Leaders must realize that conflict in the workplace is on the rise. As power and decision-making continue migrating to the front-line of contemporary organizations, leaders have increased opportunities to prevent and mediate unhealthy conflict between newly empowered co-workers and overly-competitive teams. But this is certainly not an opportunity that is sought after, considering the tendency for most organizational leaders within the United States to eschew conflict. Leaders who continue to adopt a "conflict averse" persona, developing the conflict resolution skills neither within themselves nor their subordinates, become wholly destructive barriers to increased communication, innovation, and teamwork within their respective organizations. The first of two leadership development tactics for improving conflict resolutions skill is understanding the common approaches toward conflict.
The Thomas-Kilman Conflict Mode Instrument has long established the five foundational approaches toward conflict that we see in organizations today. The approaches are: Competing (assertive, uncooperative), Avoiding (unassertive, uncooperative), Accommodating (unassertive, uncooperative), Collaborating (assertive, cooperative), and Compromising (intermediate assertiveness and cooperativeness). Leaders begin by increasing self-awareness for their preferred approach toward conflict both in and out of the workplace. Once this understanding is in place, the leader will know which approach they are drawn to and which approach is their least preferred. This self-awareness can then increase awareness of other's preferred styles, heigtening empathy during conflict. As these approaches are all useful on some level, leaders must increase their ability to behaviorally shift into each style as appropriate and proactively attend to conflict when it arises.

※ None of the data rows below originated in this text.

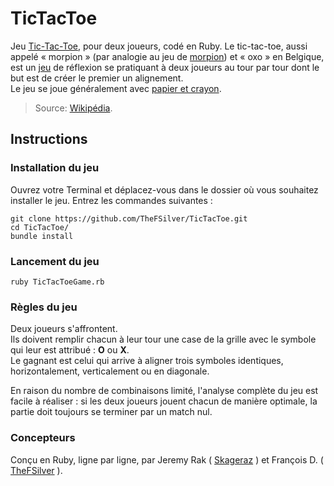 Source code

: # TicTacToe

Jeu <a href="https://fr.wikipedia.org/wiki/Tic-tac-toe">Tic-Tac-Toe</a>, pour deux joueurs, codé en Ruby.
Le tic-tac-toe, aussi appelé « morpion » (par analogie au jeu de <a href="https://fr.wikipedia.org/wiki/Morpion_(jeu)">morpion</a>) et « oxo » en Belgique, est un <a href="https://fr.wikipedia.org/wiki/Jeu">jeu</a> de réflexion se pratiquant à deux joueurs au tour par tour dont le but est de créer le premier un alignement.<br>
Le jeu se joue généralement avec <a href="https://fr.wikipedia.org/wiki/Jeu_de_papier_et_crayon">papier et crayon</a>.<br>
> Source: <a href="https://fr.wikipedia.org/wiki/Wikip%C3%A9dia:Accueil_principal">Wikipédia</a>.

## Instructions ##

### Installation du jeu ###

Ouvrez votre Terminal et déplacez-vous dans le dossier où vous souhaitez installer le jeu.
Entrez les commandes suivantes :
```
git clone https://github.com/TheFSilver/TicTacToe.git
cd TicTacToe/
bundle install
```

### Lancement du jeu ###
```
ruby TicTacToeGame.rb
```
### Règles du jeu ###

Deux joueurs s'affrontent.<br>
Ils doivent remplir chacun à leur tour une case de la grille avec le symbole qui leur est attribué : <b>O</b> ou <b>X</b>.<br>
Le gagnant est celui qui arrive à aligner trois symboles identiques, horizontalement, verticalement ou en diagonale.

En raison du nombre de combinaisons limité, l'analyse complète du jeu est facile à réaliser : si les deux joueurs jouent chacun de manière optimale, la partie doit toujours se terminer par un match nul. 

### Concepteurs ###

Conçu en Ruby, ligne par ligne, par Jeremy Rak ( <a href="https://github.com/skageraz">Skageraz</a> ) et François D. ( <a href="https://github.com/TheFSilver">TheFSilver</a> ).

Learning to shift into each conflict approach is based on development in two areas: situational understanding and behavioral practice. Situational understanding is the strategic awareness and accurate choice of applying the correct style to the correct situation in an organizational context. For instance, a team working through a series of quick decisions of moderate importance would waste valuable time and energy choosing the collaborative approach toward conflict when the compromise approach would certainly do. Further development in this area can be had by reading the book, "The Conflict Resolution Toolbox" by Gary Furlong and by seeking out the assistance of a certified and experienced coach.
As leaders we must embrace conflict as a necessary facet of our increasingly effective culture, not a barrier that we need to turn away from in fear.